A bridge was swept away in Plainfield. - ANNE WALLACE ALLEN ©️ SEVEN DAYS
  • Anne Wallace Allen ©️ Seven Days
  • A bridge was swept away in Plainfield.
Updated at 4:24 p.m.

Several inches of rain fell across Vermont early Thursday morning, causing flash flooding that washed out roads, demolished bridges and destroyed an apartment building in Plainfield.

At least one person, a man who was swept away by floodwaters in Peacham, died during the storm, officials said. Dozens of other people were rescued and evacuated from the rising and rushing waters.
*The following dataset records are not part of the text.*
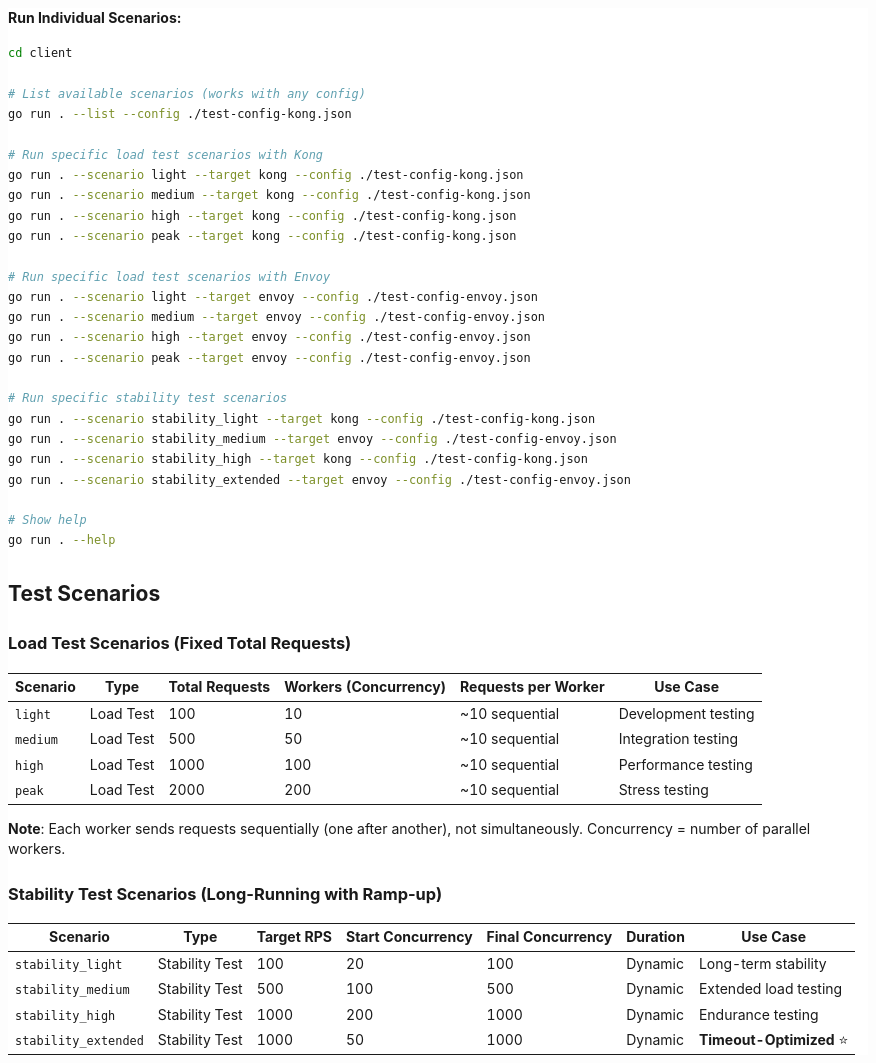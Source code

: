 **Run Individual Scenarios:**
```bash
cd client

# List available scenarios (works with any config)
go run . --list --config ./test-config-kong.json

# Run specific load test scenarios with Kong
go run . --scenario light --target kong --config ./test-config-kong.json
go run . --scenario medium --target kong --config ./test-config-kong.json
go run . --scenario high --target kong --config ./test-config-kong.json
go run . --scenario peak --target kong --config ./test-config-kong.json

# Run specific load test scenarios with Envoy
go run . --scenario light --target envoy --config ./test-config-envoy.json
go run . --scenario medium --target envoy --config ./test-config-envoy.json
go run . --scenario high --target envoy --config ./test-config-envoy.json
go run . --scenario peak --target envoy --config ./test-config-envoy.json

# Run specific stability test scenarios
go run . --scenario stability_light --target kong --config ./test-config-kong.json
go run . --scenario stability_medium --target envoy --config ./test-config-envoy.json
go run . --scenario stability_high --target kong --config ./test-config-kong.json
go run . --scenario stability_extended --target envoy --config ./test-config-envoy.json

# Show help
go run . --help
```

## Test Scenarios

### Load Test Scenarios (Fixed Total Requests)
| Scenario | Type | Total Requests | Workers (Concurrency) | Requests per Worker | Use Case |
|----------|------|----------------|----------------------|-------------------|----------|
| `light` | Load Test | 100 | 10 | ~10 sequential | Development testing |
| `medium` | Load Test | 500 | 50 | ~10 sequential | Integration testing |
| `high` | Load Test | 1000 | 100 | ~10 sequential | Performance testing |
| `peak` | Load Test | 2000 | 200 | ~10 sequential | Stress testing |

**Note**: Each worker sends requests sequentially (one after another), not simultaneously. Concurrency = number of parallel workers.

### Stability Test Scenarios (Long-Running with Ramp-up)
| Scenario | Type | Target RPS | Start Concurrency | Final Concurrency | Duration | Use Case |
|----------|------|------------|-------------------|-------------------|----------|----------|
| `stability_light` | Stability Test | 100 | 20 | 100 | Dynamic | Long-term stability |
| `stability_medium` | Stability Test | 500 | 100 | 500 | Dynamic | Extended load testing |
| `stability_high` | Stability Test | 1000 | 200 | 1000 | Dynamic | Endurance testing |
| `stability_extended` | Stability Test | 1000 | 50 | 1000 | Dynamic | **Timeout-Optimized** ⭐ |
The swath of destruction was less intense than the historic storm that hit the state exactly one year ago, but it took aim at some of the same Vermont towns. Flooding and road closures were reported in Richmond, Bolton, Hinesburg, Waterbury, Barre, Moretown, Lyndonville, Williamstown and Plainfield. Downtown Montpelier, which was swamped last year, appeared to be relatively unscathed.

Rising rivers, which flooded and caused much of last year's damage, did not appear to be as much of a threat by Thursday morning. Instead, the flash flooding from heavy rains that began on Wednesday afternoon was responsible for most of the destruction. Standing water had also pooled in low-lying areas and fields that are prone to flooding.
Matthew Clay, a meteorologist with the National Weather Service in Burlington, said Hinesburg recorded 6.61 inches of rain, the highest total in the state. Other areas received more than three inches, with localized higher amounts.

Generally speaking, rivers had crested by mid-morning Thursday and flooding was expected to subside throughout the day, Public Safety Commissioner Jennifer Morrison said at a press conference. Exceptions were the Winooski west of Waterbury, which was not expected to crest until Thursday evening; the Passumpsic River in Caledonia County; and the Lamoille River near Jefferson and Johnson, which was still cresting.

Morrison said fewer than 2,500 homes were without power. She urged anyone with damage to their homes or property to report it to 2-1-1 to help connect people with assistance and to help the state calculate damages for a possible federal disaster declaration.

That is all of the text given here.